Aim of the task — Lift out, unaltered, the lines of the material below between the line holding "- a[IM10]*x[IM1] )" and the line holding "a[RE12]*x[IM1] + a[IM12]*x[RE1] )", counting both.

Data —
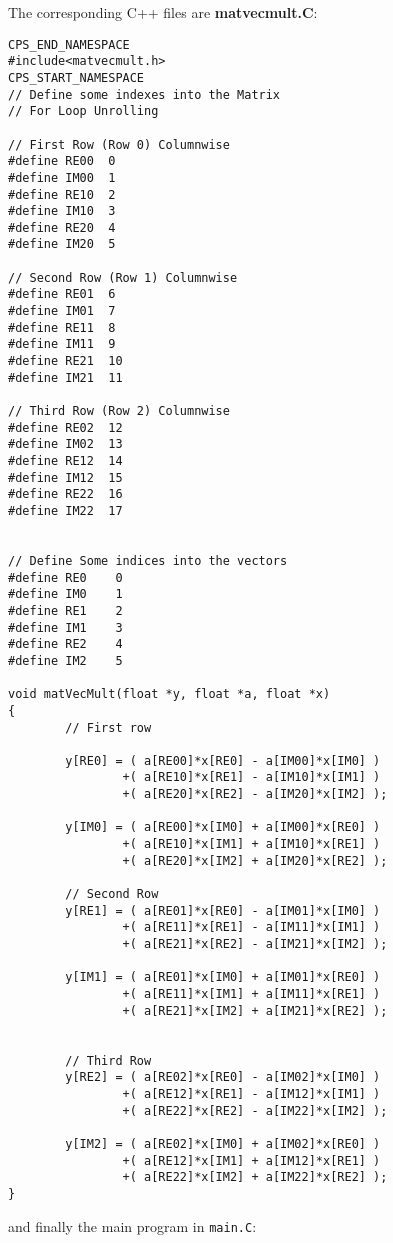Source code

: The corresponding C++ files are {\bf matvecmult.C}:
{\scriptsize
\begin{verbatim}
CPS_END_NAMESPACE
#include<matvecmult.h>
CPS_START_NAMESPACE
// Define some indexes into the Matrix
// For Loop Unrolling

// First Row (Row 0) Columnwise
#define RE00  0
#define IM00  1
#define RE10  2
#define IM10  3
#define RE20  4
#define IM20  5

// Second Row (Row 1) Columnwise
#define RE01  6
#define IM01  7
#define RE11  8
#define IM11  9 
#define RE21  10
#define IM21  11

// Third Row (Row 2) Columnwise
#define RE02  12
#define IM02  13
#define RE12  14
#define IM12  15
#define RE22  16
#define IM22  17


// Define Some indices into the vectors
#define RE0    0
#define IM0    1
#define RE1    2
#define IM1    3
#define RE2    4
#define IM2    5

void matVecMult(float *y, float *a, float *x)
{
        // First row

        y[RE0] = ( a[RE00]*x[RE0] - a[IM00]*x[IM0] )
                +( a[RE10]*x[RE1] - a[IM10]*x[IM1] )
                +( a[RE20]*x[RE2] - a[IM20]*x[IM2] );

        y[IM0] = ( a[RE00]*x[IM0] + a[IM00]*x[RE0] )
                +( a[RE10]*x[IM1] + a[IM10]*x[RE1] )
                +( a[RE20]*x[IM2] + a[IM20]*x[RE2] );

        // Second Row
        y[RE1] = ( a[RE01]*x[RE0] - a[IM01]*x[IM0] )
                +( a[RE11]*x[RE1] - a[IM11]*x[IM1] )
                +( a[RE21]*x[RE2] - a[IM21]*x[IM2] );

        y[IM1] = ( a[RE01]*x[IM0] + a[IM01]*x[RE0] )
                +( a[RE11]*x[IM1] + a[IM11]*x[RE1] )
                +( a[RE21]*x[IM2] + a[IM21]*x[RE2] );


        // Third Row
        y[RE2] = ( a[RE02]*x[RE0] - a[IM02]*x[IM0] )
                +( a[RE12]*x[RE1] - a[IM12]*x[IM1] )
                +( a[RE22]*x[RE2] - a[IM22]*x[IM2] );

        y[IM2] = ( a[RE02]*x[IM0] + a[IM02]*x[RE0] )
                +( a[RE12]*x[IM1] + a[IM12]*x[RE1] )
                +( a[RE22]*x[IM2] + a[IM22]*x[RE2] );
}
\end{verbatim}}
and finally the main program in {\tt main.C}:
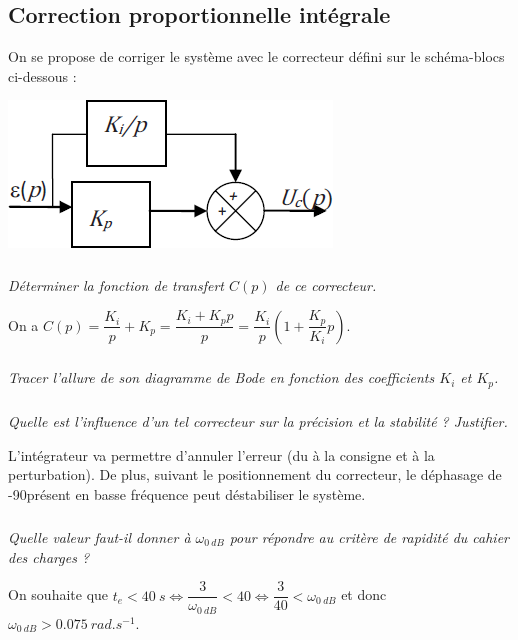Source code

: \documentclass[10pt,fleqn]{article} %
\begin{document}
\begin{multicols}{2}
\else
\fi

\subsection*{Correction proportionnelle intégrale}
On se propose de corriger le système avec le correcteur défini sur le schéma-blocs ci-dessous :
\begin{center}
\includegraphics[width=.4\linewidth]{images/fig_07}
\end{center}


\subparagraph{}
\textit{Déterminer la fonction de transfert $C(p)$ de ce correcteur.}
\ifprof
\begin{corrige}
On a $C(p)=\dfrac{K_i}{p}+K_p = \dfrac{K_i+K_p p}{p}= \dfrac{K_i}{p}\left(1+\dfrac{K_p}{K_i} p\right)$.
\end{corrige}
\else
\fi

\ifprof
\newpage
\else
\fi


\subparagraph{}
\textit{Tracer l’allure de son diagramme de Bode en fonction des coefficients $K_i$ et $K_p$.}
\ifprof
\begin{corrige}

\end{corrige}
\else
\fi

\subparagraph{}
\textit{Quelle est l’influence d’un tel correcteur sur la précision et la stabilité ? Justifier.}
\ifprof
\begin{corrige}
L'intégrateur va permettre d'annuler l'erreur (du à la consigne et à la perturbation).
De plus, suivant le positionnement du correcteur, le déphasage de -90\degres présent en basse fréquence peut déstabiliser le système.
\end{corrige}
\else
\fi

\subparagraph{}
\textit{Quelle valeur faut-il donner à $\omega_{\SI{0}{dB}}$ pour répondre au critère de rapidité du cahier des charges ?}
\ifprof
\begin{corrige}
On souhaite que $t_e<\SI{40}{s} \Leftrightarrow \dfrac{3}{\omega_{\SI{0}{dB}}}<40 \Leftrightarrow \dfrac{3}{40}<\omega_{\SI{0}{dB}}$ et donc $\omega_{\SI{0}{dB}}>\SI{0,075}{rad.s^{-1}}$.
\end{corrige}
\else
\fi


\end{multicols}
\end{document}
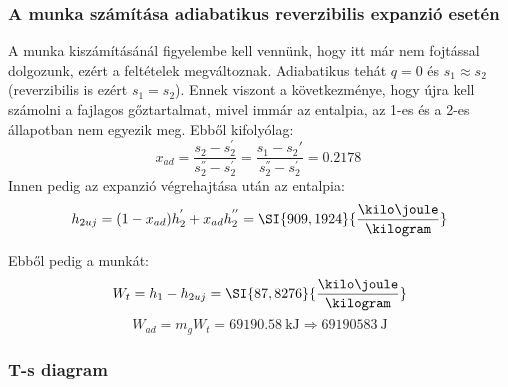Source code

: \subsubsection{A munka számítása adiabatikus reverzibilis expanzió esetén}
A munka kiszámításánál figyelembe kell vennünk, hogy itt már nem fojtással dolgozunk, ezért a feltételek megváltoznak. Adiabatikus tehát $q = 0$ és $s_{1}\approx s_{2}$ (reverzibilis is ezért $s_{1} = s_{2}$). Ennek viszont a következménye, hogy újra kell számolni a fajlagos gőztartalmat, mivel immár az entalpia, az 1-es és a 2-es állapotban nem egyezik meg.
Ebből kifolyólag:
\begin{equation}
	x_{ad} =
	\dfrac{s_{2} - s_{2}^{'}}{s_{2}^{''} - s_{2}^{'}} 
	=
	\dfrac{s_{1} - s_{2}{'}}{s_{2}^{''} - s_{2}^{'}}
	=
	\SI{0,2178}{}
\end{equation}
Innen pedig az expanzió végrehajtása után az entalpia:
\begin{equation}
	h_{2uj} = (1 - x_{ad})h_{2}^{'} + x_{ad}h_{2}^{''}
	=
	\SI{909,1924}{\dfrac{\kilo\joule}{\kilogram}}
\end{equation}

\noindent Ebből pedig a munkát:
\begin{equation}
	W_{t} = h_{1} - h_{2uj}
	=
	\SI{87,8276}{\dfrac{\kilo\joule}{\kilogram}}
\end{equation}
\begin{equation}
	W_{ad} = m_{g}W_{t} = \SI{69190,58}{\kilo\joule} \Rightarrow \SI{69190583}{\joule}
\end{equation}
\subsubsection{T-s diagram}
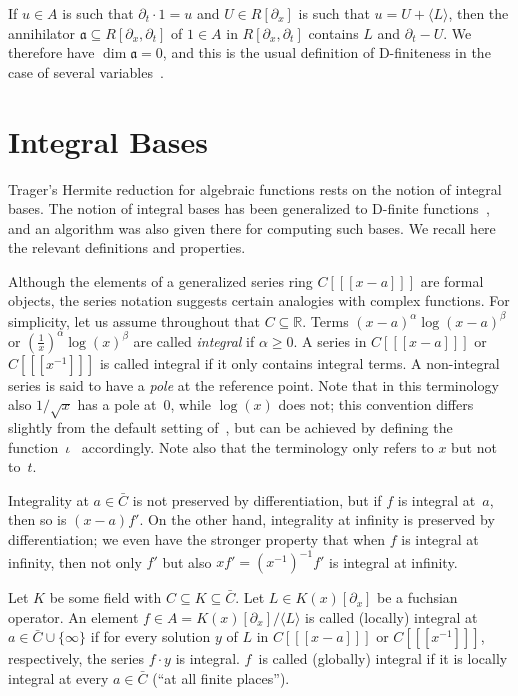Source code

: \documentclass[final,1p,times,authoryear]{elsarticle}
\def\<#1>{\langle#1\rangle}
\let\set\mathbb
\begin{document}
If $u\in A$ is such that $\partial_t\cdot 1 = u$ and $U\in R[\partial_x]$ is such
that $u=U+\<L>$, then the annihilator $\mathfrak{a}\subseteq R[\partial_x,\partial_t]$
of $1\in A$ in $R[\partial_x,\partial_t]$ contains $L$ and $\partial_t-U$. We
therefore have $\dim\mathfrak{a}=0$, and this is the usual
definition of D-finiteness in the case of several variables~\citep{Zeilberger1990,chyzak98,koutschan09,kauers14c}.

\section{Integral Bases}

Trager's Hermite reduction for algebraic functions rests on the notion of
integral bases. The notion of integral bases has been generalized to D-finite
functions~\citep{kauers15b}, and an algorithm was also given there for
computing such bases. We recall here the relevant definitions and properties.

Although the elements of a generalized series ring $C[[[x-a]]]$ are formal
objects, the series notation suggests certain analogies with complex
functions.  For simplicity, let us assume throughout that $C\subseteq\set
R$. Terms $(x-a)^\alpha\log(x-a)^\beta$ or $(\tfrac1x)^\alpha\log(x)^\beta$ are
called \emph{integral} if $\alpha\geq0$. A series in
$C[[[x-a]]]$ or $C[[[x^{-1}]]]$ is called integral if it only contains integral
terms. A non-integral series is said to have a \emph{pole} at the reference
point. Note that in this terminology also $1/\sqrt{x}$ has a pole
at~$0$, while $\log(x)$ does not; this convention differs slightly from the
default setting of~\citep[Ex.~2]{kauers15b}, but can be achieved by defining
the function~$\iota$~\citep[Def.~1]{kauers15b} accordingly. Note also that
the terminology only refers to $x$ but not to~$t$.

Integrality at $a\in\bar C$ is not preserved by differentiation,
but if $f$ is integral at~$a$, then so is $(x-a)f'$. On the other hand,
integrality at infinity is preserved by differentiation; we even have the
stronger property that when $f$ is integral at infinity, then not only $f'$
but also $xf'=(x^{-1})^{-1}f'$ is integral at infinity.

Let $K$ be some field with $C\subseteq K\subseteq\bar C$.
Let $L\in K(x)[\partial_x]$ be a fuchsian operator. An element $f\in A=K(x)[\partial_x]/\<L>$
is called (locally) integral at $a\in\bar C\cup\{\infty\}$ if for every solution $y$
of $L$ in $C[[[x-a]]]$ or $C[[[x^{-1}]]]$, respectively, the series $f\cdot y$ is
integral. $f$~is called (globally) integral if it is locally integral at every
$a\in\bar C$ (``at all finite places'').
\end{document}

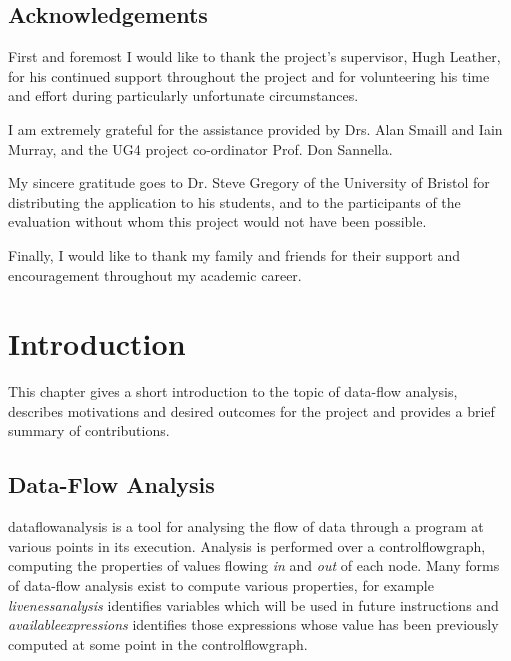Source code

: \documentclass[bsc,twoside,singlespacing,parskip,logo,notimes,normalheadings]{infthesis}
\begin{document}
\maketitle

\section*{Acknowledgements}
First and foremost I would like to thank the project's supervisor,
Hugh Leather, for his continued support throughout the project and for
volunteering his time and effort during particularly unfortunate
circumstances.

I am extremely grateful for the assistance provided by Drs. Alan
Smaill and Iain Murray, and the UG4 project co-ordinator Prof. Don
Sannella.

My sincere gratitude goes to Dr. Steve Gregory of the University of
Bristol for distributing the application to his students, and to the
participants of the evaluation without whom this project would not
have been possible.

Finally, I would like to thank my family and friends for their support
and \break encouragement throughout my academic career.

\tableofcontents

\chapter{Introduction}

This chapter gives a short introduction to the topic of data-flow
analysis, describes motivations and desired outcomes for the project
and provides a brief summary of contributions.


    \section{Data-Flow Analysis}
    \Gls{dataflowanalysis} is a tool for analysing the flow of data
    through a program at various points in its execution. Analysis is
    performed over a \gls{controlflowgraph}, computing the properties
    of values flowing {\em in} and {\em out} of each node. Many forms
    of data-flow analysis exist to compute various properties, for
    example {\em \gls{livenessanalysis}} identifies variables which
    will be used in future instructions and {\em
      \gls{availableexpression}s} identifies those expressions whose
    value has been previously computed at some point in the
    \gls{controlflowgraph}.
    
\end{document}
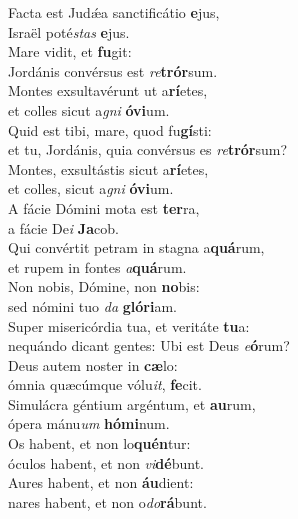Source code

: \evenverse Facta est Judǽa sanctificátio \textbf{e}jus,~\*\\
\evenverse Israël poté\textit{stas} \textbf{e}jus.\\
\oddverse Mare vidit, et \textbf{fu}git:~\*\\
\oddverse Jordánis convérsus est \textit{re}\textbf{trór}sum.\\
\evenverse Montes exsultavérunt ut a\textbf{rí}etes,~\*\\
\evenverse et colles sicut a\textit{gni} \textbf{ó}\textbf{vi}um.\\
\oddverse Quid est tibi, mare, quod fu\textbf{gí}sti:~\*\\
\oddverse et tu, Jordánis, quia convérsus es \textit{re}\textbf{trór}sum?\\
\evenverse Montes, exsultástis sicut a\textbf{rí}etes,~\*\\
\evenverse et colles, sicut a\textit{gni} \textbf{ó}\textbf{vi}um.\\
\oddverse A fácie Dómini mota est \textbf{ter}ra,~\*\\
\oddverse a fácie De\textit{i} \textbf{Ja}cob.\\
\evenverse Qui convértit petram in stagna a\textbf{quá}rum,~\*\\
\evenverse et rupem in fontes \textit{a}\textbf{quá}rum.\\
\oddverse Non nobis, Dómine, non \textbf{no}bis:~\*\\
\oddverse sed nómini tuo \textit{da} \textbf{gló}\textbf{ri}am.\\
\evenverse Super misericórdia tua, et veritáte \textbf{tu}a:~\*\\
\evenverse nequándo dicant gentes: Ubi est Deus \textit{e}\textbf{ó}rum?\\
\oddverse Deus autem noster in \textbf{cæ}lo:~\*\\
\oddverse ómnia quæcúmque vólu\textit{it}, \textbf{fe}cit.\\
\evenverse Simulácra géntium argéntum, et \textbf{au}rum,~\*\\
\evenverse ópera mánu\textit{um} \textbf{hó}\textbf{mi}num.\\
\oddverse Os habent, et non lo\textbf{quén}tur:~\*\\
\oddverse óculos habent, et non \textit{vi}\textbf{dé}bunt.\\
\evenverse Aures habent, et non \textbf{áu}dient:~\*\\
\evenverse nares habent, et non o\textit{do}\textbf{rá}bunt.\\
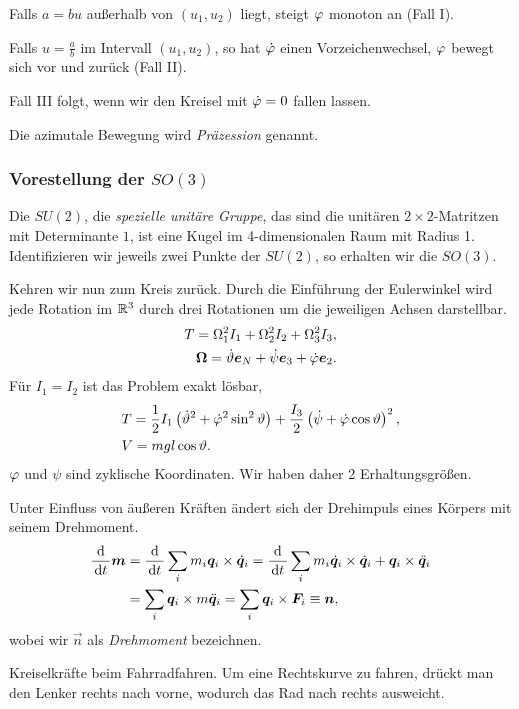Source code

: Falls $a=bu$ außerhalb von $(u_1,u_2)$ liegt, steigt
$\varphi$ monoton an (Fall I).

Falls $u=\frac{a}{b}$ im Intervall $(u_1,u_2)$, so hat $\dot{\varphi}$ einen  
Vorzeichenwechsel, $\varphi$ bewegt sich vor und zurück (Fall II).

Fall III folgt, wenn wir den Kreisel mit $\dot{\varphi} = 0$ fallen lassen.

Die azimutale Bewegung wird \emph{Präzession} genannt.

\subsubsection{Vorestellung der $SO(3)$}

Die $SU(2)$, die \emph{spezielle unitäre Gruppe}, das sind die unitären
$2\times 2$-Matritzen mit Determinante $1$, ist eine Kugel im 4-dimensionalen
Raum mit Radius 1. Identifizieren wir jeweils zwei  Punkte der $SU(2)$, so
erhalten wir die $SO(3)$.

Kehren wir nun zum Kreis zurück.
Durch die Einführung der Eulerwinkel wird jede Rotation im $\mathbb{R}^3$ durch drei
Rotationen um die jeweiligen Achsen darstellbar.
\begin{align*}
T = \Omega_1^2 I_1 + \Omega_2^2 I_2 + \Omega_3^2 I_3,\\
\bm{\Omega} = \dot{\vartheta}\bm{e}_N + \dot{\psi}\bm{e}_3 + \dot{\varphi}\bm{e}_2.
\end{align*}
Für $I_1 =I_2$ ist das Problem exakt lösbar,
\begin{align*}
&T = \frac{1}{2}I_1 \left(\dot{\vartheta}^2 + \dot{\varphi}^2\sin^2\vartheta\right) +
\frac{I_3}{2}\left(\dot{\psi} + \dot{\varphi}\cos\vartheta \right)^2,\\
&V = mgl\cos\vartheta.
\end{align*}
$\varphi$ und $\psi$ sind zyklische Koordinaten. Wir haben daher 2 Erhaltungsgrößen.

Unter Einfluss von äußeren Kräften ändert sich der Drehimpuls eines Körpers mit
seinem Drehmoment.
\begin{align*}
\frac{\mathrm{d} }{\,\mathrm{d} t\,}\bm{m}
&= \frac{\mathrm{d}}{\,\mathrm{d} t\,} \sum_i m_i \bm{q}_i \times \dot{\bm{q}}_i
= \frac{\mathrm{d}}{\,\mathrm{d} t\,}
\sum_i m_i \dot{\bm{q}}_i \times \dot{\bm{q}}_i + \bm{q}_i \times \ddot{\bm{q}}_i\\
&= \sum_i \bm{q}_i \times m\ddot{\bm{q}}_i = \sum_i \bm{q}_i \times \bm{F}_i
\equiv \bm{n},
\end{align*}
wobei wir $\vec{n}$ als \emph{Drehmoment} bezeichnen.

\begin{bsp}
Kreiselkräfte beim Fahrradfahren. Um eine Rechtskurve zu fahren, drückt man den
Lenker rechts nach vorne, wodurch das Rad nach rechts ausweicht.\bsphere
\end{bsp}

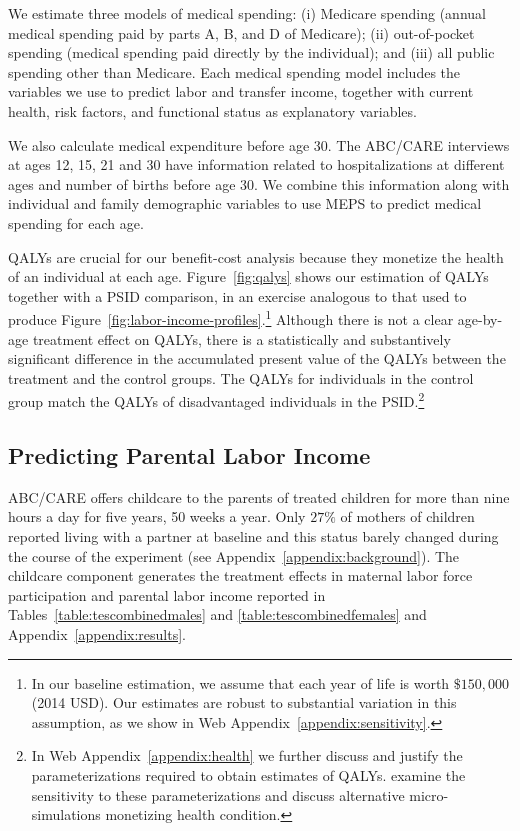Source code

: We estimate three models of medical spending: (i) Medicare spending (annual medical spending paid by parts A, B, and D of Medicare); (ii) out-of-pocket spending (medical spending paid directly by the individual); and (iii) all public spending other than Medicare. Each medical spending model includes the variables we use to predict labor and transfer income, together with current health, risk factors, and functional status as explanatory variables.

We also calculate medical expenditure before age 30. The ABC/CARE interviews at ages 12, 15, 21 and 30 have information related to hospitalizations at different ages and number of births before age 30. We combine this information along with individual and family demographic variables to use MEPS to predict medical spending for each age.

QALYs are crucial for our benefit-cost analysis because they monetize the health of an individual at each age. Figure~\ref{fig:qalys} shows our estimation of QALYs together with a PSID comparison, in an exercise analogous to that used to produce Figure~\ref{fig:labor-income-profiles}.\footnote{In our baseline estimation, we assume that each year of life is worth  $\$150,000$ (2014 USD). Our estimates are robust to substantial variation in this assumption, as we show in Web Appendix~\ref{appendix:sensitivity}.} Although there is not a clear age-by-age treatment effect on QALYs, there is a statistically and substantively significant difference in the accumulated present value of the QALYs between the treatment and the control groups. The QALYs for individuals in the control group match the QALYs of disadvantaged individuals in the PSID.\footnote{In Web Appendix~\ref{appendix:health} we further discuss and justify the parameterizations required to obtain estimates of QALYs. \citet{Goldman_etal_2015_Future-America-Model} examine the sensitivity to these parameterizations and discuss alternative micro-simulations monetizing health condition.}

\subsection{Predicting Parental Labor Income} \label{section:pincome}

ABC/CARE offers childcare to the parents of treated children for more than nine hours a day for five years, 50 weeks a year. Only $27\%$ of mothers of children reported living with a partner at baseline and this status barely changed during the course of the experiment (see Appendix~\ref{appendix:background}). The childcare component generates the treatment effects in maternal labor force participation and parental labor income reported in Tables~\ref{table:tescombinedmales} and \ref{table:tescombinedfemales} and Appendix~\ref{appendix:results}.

Completed task —
                +( a[RE10]*x[RE1] - a[IM10]*x[IM1] )
                +( a[RE20]*x[RE2] - a[IM20]*x[IM2] );

        y[IM0] = ( a[RE00]*x[IM0] + a[IM00]*x[RE0] )
                +( a[RE10]*x[IM1] + a[IM10]*x[RE1] )
                +( a[RE20]*x[IM2] + a[IM20]*x[RE2] );

        // Second Row
        y[RE1] = ( a[RE01]*x[RE0] - a[IM01]*x[IM0] )
                +( a[RE11]*x[RE1] - a[IM11]*x[IM1] )
                +( a[RE21]*x[RE2] - a[IM21]*x[IM2] );

        y[IM1] = ( a[RE01]*x[IM0] + a[IM01]*x[RE0] )
                +( a[RE11]*x[IM1] + a[IM11]*x[RE1] )
                +( a[RE21]*x[IM2] + a[IM21]*x[RE2] );


        // Third Row
        y[RE2] = ( a[RE02]*x[RE0] - a[IM02]*x[IM0] )
                +( a[RE12]*x[RE1] - a[IM12]*x[IM1] )
                +( a[RE22]*x[RE2] - a[IM22]*x[IM2] );

        y[IM2] = ( a[RE02]*x[IM0] + a[IM02]*x[RE0] )
                +( a[RE12]*x[IM1] + a[IM12]*x[RE1] )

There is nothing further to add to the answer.